Debate: Patients With Acquired TTP in Remission Should Be Treated to Prevent Relapse

Acquired thrombotic thrombocytopenic purpura (TTP) is caused by autoantibodies against ADAMTS13 that result in severe ADAMTS13 deficiency. TTP usually remits when treated with plasma exchange, however, patients tend to relapse if the autoantibodies persist. Immunosuppression with rituximab can prevent most of these relapses, whether given to all patients at the time of presentation or reserved for disease that is refractory to plasma exchange. The efficacy of rituximab in these settings raises the question of whether patients with asymptomatic severe ADAMTS13 deficiency should be treated preemptively to prevent future relapses. Answering this question depends on understanding both the risk of relapse associated with persistent severe ADAMTS13 deficiency and the risk of adverse events associated with rituximab or other immunosuppressive regimens. Most patients with severe ADAMTS13 deficiency relapse fairly quickly, but some remain asymptomatic for years.

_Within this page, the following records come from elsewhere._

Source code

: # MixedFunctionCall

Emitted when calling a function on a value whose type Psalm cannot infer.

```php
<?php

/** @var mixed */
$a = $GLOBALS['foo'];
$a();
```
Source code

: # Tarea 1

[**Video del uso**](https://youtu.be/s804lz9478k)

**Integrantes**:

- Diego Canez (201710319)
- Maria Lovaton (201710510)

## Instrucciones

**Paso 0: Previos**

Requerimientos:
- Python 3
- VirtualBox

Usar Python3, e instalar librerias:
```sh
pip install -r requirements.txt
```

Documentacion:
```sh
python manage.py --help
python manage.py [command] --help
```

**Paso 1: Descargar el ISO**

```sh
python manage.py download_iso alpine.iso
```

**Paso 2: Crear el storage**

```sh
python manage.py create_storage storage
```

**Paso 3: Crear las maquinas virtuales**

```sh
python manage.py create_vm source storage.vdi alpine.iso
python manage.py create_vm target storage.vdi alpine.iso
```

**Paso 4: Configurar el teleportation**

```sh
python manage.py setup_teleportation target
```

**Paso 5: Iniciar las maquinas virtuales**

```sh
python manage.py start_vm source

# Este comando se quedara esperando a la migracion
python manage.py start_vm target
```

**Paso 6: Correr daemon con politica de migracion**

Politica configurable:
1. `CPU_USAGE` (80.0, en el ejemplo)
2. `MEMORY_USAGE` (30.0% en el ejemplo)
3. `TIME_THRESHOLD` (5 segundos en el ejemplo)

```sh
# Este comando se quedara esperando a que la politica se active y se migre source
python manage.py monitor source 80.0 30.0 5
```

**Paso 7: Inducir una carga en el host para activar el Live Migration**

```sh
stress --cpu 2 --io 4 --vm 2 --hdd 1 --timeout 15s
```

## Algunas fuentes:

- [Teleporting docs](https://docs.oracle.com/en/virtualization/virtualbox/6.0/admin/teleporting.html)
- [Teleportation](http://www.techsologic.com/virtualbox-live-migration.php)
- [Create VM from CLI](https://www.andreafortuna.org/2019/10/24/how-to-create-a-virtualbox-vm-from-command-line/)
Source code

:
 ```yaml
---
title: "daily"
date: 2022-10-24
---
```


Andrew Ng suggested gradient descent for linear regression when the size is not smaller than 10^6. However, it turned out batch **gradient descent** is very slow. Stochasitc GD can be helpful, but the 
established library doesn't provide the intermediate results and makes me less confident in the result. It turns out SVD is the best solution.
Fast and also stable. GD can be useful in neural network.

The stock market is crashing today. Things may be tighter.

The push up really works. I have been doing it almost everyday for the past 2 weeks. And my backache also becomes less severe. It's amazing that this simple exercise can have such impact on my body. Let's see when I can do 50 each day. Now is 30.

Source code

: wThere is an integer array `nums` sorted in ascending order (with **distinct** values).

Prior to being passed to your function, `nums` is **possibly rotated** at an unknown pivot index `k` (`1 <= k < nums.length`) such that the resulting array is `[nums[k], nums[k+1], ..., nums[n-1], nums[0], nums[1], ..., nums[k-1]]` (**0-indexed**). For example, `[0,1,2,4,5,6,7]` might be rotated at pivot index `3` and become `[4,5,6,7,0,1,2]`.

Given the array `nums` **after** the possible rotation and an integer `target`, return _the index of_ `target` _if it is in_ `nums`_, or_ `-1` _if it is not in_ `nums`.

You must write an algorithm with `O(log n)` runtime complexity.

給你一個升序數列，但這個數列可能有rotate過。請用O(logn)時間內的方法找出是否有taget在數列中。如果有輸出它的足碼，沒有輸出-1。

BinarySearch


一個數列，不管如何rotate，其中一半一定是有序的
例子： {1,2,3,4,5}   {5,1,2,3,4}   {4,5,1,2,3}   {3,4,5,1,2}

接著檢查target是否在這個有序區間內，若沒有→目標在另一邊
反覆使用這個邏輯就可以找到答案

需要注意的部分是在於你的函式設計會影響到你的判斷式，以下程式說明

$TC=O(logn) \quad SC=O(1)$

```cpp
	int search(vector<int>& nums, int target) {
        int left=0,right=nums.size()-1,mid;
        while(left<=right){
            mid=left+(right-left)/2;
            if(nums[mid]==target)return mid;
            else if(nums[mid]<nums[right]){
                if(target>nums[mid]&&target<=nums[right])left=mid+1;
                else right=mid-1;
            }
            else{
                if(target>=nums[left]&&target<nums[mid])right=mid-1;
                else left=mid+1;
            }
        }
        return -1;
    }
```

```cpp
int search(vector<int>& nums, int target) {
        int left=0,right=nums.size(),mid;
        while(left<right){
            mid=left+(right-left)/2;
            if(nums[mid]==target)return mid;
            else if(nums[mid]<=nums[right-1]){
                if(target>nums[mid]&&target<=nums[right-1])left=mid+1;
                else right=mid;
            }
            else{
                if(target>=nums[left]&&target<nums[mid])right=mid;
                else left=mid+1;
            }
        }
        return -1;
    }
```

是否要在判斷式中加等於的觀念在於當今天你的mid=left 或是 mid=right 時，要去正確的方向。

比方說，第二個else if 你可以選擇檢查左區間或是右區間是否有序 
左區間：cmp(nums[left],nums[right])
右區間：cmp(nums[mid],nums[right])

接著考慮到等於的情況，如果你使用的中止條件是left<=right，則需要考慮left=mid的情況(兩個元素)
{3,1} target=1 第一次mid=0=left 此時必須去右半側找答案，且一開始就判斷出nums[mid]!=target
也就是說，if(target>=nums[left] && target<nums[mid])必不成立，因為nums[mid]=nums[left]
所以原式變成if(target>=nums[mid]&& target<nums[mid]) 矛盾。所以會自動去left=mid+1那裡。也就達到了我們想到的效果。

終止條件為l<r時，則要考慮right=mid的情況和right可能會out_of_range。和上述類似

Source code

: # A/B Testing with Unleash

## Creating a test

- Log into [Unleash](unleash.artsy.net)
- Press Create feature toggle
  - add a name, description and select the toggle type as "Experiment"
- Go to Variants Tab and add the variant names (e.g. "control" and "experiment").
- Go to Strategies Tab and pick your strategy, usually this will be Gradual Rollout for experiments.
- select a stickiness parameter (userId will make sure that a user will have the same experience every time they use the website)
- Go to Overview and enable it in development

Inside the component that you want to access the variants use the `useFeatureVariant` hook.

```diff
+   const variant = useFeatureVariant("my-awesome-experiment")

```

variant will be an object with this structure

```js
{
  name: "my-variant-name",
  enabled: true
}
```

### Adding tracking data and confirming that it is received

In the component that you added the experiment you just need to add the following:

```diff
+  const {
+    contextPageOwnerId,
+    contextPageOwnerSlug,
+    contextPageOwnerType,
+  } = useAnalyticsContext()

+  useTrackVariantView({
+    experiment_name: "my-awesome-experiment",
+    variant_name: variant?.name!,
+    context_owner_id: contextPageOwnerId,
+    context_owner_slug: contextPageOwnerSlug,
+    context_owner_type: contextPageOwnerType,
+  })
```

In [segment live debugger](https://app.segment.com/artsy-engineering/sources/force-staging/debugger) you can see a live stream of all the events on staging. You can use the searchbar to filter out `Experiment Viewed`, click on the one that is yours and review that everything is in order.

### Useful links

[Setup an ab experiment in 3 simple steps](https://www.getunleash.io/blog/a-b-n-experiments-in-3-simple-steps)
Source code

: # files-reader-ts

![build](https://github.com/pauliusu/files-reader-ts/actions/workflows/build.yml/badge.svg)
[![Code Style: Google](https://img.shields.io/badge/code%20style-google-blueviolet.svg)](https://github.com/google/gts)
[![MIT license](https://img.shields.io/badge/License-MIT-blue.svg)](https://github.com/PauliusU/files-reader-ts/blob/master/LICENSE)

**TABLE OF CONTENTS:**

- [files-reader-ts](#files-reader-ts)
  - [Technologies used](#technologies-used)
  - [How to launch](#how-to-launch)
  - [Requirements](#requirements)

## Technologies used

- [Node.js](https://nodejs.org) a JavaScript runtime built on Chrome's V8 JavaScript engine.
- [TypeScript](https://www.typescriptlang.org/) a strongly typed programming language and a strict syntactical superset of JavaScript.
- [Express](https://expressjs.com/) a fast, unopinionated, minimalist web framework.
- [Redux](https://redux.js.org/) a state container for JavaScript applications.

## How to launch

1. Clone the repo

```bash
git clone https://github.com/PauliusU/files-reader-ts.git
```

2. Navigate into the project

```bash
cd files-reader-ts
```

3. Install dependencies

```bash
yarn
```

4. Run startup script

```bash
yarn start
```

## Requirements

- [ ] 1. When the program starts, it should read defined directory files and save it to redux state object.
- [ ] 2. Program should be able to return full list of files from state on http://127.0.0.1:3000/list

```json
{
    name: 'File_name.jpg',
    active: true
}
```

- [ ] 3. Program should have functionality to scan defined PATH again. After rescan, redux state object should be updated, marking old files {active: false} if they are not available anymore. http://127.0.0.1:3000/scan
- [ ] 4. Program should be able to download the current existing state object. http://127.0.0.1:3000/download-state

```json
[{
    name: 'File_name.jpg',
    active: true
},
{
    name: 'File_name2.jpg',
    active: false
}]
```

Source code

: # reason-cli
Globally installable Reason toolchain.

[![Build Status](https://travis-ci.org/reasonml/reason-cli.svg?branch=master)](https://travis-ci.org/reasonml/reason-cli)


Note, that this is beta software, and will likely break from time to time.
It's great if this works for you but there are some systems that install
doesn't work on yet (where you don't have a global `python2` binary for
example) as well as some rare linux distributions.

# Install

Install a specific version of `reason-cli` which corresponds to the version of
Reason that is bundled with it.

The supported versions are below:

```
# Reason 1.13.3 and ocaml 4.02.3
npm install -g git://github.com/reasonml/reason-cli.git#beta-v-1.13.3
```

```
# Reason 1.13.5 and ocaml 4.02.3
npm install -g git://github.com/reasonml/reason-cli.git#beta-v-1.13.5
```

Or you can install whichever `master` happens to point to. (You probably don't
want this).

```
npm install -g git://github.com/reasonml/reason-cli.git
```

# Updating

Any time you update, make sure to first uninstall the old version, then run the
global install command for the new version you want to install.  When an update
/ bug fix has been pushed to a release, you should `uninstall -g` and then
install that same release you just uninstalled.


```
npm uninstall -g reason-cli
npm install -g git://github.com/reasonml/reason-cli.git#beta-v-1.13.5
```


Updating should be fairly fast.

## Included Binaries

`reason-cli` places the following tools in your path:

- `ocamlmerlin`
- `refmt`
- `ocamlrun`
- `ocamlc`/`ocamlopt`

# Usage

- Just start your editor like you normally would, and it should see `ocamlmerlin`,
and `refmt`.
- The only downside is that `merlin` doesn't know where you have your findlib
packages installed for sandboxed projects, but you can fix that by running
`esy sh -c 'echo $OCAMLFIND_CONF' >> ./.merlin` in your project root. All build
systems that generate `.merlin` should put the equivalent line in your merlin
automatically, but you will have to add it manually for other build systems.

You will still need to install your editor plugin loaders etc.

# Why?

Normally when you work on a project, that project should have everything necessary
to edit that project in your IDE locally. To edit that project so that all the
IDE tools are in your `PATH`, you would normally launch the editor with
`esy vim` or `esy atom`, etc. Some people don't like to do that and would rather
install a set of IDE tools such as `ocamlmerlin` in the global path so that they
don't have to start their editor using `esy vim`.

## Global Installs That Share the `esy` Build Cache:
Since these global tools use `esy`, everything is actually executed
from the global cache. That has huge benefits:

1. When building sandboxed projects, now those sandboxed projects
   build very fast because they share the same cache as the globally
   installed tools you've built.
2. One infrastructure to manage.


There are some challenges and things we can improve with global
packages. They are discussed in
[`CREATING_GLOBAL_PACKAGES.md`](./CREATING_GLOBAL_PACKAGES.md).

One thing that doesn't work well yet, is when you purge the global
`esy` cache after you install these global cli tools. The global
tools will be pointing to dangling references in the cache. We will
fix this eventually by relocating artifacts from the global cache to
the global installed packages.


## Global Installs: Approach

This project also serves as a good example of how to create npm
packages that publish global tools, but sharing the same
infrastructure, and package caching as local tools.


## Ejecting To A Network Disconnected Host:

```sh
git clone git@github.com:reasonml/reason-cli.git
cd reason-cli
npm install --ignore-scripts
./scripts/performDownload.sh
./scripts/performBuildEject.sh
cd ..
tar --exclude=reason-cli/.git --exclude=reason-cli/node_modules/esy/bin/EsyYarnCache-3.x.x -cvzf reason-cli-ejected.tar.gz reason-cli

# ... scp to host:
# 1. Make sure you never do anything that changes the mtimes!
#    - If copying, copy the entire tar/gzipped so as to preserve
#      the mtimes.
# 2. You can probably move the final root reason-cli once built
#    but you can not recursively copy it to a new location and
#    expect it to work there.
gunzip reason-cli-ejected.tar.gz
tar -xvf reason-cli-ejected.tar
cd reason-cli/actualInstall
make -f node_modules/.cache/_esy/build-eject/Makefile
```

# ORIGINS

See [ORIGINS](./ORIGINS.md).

Most patients tolerate rituximab well, but rare patients experience serious adverse events that can be fatal, such as progressive multifocal leukoencephalopathy. Some hematologists believe that the data available already justify preemptive treatment to restore ADAMTS13 activity, but others believe that more clinical research is needed before a well-informed decision can be made. Speakers in this session will review the evidence on both sides of the question and consider how to reach a definitive answer.